As for some of the best parenting advice ever, there is one book I have read that came to me at literally the perfect season. It's not a Christian book, and I didn't agree with ALL of it, but each page I would just stop and think, "That makes perfect sense." It's called Bringing Up Bebe; it is hilarious and a super fast read. A lot of it applied to Addie, and it still applies to my teenagers. I'm telling you, it's awesome. Also, there's a really easy and delicious recipe for a cake in there.

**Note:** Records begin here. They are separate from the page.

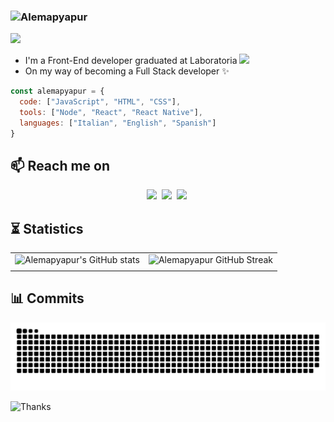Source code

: ### ![Alemapyapur](https://readme-typing-svg.demolab.com?font=Dosis&weight=800&size=22&pause=1000&color=9446EED9&width=435&height=38&lines=Hi+%F0%9F%98%8A%2C+Welcome!)

![](https://komarev.com/ghpvc/?username=your-github-alemapyapur&color=blueviolet)

<!--
**Alemapyapur/Alemapyapur** is a ✨ _special_ ✨ repository because its `README.md` (this file) appears on your GitHub profile.
-->

* I'm a Front-End developer graduated at Laboratoria <a href="https://github.com/laboratoria"><img src="https://avatars.githubusercontent.com/u/7280695?s=200&v=4" width="20px"></a>
* On my way of becoming a Full Stack developer ✨ 

```Javascript
const alemapyapur = {
  code: ["JavaScript", "HTML", "CSS"], 
  tools: ["Node", "React", "React Native"],
  languages: ["Italian", "English", "Spanish"]
}
```  

<h2 align="left">📫 Reach me on</h2>
<p align="center">
  <a target="_blank"href="https://www.linkedin.com/in/pamela-rupay/"><img src="https://img.shields.io/badge/linkedin-%230077B5.svg?&style=for-the-badge&logo=linkedin&logoColor=white" /></a>&nbsp;
  <a target="_blank"href="https://twitter.com/alemapyapur"><img src="https://img.shields.io/badge/twitter-%231DA1F2.svg?&style=for-the-badge&logo=twitter&logoColor=white" /></a>&nbsp;
  <a href="mailto:pamela.rupay31@gmail.com?subject=Hello%20Pamela,%20I%20have%20seen%20your%20Github"><img src="https://img.shields.io/badge/gmail-%23D14836.svg?&style=for-the-badge&logo=gmail&logoColor=white" /></a>&nbsp;
</p>

<!-- <hr> -->
<h2 align="left">⏳ Statistics</h2>
<div align="center">

| | |
|--|--|
| ![Alemapyapur's GitHub stats](https://github-readme-stats.vercel.app/api?username=alemapyapur&count_private=true&show_icons=true&theme=midnight-purple)  | ![Alemapyapur GitHub Streak](https://github-readme-streak-stats.herokuapp.com?user=alemapyapur&theme=midnight-purple&date_format=j%2Fn%5B%2FY%5D) |
| | |
</div>

<h2  align="left">📊 Commits</h2>

![Snake Github](github-user-contribution.svg)

![Thanks](https://readme-typing-svg.demolab.com?font=Dosis&weight=800&size=22&pause=1000&color=9446EED9&width=435&height=38&lines=Thanks+for+visiting+my+repository!+%F0%9F%91%8B)
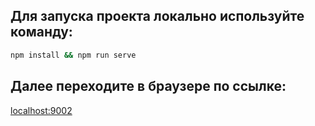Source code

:## Для запуска проекта локально используйте команду:

```bash
npm install && npm run serve
```

## Далее переходите в браузере по ссылке:

[localhost:9002](localhost:9002)
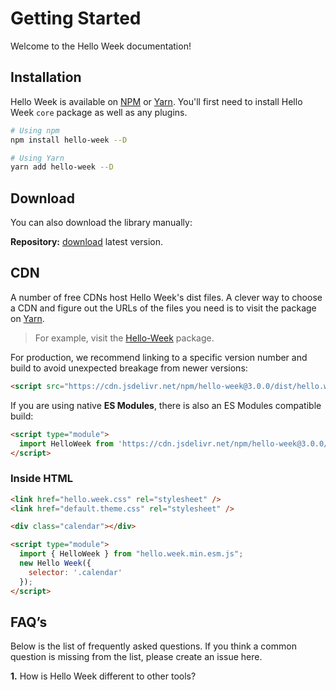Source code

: # Getting Started

Welcome to the Hello Week documentation!

## Installation

Hello Week is available on [NPM](https://www.npmjs.com/) or [Yarn](https://yarnpkg.com/).
You'll first need to install Hello Week `core` package as well as any plugins.

```bash
# Using npm
npm install hello-week --D

# Using Yarn
yarn add hello-week --D
```

## Download

You can also download the library manually:

**Repository:** [download](https://codeload.github.com/mauroreisvieira/hello-week/zip/master) latest version.

## CDN

A number of free CDNs host Hello Week's dist files. A clever way to choose a CDN and figure out the URLs of the files you need is to visit the package on [Yarn](https://yarnpkg.com/).

> For example, visit the [Hello-Week](https://cdn.jsdelivr.net/npm/hello-week@3.0.0/) package.

For production, we recommend linking to a specific version number and build to avoid unexpected breakage from newer versions:

```html
<script src="https://cdn.jsdelivr.net/npm/hello-week@3.0.0/dist/hello.week.min.js"></script>
```

If you are using native **ES Modules**, there is also an ES Modules compatible build:

```html
<script type="module">
  import HelloWeek from 'https://cdn.jsdelivr.net/npm/hello-week@3.0.0/dist/hello.week.min.es.js';
</script>
```

### Inside HTML

```html
<link href="hello.week.css" rel="stylesheet" />
<link href="default.theme.css" rel="stylesheet" />

<div class="calendar"></div>

<script type="module">
  import { HelloWeek } from "hello.week.min.esm.js";
  new Hello Week({
    selector: '.calendar'
  });
</script>
```

## FAQ’s

Below is the list of frequently asked questions.
If you think a common question is missing from the list, please create an issue here.

**1.** How is Hello Week different to other tools?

The best parenting advice I ever received, right after I had Addie--you know, right around that time where everyone is giving you advice whether you ask for it or not--was actually from none other than my father-in-law. It wasn't anything super philosophical or scientific or controversial. This is advice for any parent, whether you are pro- or anti-vaccination, whether sugar is the devil or Happy Meals are your best friend, and applies to little girls, boys, teenage girls, teenage boys--all of the parenting scenarios.

It's a little song you sing to yourself or think really hard while your child is losing it: "I'm more patient than you."

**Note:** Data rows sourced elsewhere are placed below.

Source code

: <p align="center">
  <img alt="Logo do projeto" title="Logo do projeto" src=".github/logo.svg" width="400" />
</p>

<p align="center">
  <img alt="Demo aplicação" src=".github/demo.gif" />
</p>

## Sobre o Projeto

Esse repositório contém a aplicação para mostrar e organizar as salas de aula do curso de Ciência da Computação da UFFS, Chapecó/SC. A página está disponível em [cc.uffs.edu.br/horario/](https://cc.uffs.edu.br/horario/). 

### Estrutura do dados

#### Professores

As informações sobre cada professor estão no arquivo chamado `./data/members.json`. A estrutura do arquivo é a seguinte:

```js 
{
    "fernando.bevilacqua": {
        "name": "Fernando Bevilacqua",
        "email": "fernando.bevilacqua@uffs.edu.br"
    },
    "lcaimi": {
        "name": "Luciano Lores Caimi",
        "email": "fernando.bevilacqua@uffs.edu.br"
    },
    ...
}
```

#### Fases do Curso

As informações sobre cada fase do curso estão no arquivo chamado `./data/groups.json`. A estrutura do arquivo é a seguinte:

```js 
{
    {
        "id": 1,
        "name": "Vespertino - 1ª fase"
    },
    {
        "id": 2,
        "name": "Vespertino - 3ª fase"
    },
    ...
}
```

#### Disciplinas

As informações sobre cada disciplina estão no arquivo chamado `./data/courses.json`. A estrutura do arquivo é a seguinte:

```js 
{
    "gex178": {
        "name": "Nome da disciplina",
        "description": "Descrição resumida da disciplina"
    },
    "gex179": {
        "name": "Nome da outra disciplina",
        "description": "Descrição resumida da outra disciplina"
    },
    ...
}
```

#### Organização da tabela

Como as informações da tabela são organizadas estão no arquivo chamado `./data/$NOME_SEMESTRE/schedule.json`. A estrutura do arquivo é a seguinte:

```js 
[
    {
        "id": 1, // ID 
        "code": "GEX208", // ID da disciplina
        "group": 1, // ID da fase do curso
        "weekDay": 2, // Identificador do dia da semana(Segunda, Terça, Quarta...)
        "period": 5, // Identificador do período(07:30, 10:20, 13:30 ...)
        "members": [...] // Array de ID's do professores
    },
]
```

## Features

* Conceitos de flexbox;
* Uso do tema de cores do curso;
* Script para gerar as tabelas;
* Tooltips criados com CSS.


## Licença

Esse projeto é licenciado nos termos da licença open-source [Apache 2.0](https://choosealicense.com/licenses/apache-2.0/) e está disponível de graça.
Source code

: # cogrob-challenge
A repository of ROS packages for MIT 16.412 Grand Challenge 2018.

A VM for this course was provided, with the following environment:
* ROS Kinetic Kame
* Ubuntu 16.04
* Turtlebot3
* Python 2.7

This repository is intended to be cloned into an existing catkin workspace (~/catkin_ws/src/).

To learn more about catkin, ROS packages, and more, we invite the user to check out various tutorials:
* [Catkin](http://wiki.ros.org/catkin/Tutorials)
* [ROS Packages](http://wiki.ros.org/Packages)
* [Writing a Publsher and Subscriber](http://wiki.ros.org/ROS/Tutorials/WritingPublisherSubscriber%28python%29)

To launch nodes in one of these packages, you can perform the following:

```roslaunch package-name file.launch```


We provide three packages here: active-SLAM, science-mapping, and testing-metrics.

I know, I know, it sounds absurd at first. But I am telling you, when you are sleep deprived and your child is refusing to fall asleep and is screaming to the point where they look like their face is going to pop like a balloon, and you are about to burst into tears, sing the song in your head. The tune doesn't matter. It's the mantra that matters. "I'm more patient than you, I'm more patient than you, I'm more patient than you..." When your teenager is acting like you're the dumbest person on the planet and you need to hold your ground, give yourself a few quick mental repetitions of "I'm more patient than you" before you go all Beyonce on them like, "YOU MUST NOT KNOW 'BOUT ME." In most cases, when you start thinking of the song, you do not feel even a little bit patient. Forcing yourself to think "I'm more patient than you," though, makes you realize it's true. You are the parent. You are in control. You are the one who decides where this conversation (or lack thereof?) is going. This isn't for the sake of parental tyranny, but parental consistency. If Adeline throws a big tantrum and I react either by giving into the tantrum or, on the other side, having a tantrum of my own, she is in control of that situation. But, if I am to the point of exhaustion that I feel I am going to swing one way or the other, I sing it (even to her sometimes), and react appropriately. As the parent, I keep control and she is a better person for it.

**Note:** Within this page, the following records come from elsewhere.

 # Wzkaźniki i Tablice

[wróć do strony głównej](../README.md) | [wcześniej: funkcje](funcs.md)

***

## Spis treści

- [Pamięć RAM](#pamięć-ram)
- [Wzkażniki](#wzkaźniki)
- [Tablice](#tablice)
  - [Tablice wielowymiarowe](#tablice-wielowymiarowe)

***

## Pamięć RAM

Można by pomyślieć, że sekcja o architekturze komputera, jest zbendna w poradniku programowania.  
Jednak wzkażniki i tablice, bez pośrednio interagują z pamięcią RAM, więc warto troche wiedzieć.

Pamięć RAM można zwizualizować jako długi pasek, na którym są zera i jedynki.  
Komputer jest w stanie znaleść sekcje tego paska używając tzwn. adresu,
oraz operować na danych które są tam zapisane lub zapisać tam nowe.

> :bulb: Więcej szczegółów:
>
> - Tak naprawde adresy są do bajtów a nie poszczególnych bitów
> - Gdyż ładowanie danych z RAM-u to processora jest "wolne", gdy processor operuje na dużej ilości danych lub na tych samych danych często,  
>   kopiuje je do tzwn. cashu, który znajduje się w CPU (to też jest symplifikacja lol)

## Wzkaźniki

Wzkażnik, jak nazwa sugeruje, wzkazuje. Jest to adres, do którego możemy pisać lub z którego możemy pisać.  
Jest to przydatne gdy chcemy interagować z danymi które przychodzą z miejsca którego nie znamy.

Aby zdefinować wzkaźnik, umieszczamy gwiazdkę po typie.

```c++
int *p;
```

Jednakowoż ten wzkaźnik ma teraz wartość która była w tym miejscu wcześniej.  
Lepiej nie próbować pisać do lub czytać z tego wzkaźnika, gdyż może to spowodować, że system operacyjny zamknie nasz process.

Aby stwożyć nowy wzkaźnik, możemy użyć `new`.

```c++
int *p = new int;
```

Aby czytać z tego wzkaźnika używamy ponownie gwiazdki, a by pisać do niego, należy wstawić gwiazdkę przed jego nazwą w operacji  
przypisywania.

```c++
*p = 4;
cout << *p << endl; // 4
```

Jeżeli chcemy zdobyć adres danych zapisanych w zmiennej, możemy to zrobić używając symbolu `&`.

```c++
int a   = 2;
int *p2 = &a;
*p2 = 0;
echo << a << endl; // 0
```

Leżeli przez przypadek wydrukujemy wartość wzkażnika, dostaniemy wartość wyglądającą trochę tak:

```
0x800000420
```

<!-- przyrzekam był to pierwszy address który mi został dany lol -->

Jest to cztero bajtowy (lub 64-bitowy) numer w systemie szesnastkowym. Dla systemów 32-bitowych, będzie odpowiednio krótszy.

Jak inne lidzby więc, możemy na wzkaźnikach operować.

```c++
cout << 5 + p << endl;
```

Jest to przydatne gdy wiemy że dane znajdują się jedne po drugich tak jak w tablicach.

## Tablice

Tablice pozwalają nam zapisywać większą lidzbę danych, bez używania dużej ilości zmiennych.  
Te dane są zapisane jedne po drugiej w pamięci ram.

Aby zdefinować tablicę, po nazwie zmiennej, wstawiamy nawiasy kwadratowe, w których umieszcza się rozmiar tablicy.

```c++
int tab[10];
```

Now, there is a ton of advice I have received and practiced, and a ton that I decided, "Yeah...I don't need that one." There is an overwhelming amount of parenting resources that any parent can have access to at the click of a Google search. I say this is the best advice ever not because it changed anything drastic in my parenting beliefs, but because it is something I use all the time, especially on the days when I might wake up and feel completely incapable of parenting that day. On days when I am sick, or exhausted, or really needing a break, kids aren't aware of that, and their need to be parented doesn't change.

There are no perfect people, and especially no perfect parents. We can't be completely composed or patient all of the time. We can't know beyond a shadow of a doubt that we make all of the right parenting decisions. We can focus, however, on being the best parent we can be one day at a time, and this is a trick that seems to help me do so.

Well, everyone, that's all I have for my semi-weekly blog writing. I leave you with some of my favorite pictures by our church photographer from VBS this week.

Everyone's favorite ridiculous character from our skits, Seymour. Seymour is now a cultural phenomenon, I'm pretty sure.

The song we were singing had nothing to do with rabbits. I can see why our faces would be misleading.


Go ahead and take a guess which child is mine. Oh, the one proudly showing off her belly button.